===== DATASET RECORDS
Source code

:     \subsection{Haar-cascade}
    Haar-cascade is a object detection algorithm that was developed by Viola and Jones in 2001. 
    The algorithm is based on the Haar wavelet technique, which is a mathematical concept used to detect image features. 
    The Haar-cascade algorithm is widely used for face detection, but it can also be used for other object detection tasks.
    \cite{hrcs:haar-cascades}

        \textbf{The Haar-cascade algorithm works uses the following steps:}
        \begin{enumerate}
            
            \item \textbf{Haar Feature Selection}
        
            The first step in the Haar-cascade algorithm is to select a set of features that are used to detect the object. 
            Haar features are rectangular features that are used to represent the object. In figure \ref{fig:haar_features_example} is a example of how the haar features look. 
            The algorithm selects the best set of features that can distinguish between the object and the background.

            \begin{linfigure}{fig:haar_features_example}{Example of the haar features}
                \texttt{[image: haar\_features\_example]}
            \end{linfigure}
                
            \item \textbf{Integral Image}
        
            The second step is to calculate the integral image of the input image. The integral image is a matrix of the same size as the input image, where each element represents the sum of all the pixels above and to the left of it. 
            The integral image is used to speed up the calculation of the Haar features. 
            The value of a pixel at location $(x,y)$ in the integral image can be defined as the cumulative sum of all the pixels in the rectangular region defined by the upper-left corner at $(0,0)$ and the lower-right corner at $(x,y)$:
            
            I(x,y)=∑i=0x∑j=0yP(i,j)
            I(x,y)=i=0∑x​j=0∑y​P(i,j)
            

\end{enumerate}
==========
### YOUR TASK
Print out, without change, each line from the line holding "The integral image is used" to the final line of the material.

### REPLY
            The integral image is used to speed up the calculation of the Haar features. 
            The value of a pixel at location $(x,y)$ in the integral image can be defined as the cumulative sum of all the pixels in the rectangular region defined by the upper-left corner at $(0,0)$ and the lower-right corner at $(x,y)$:
            
            I(x,y)=∑i=0x∑j=0yP(i,j)
            I(x,y)=i=0∑x​j=0∑y​P(i,j)
            

\end{enumerate}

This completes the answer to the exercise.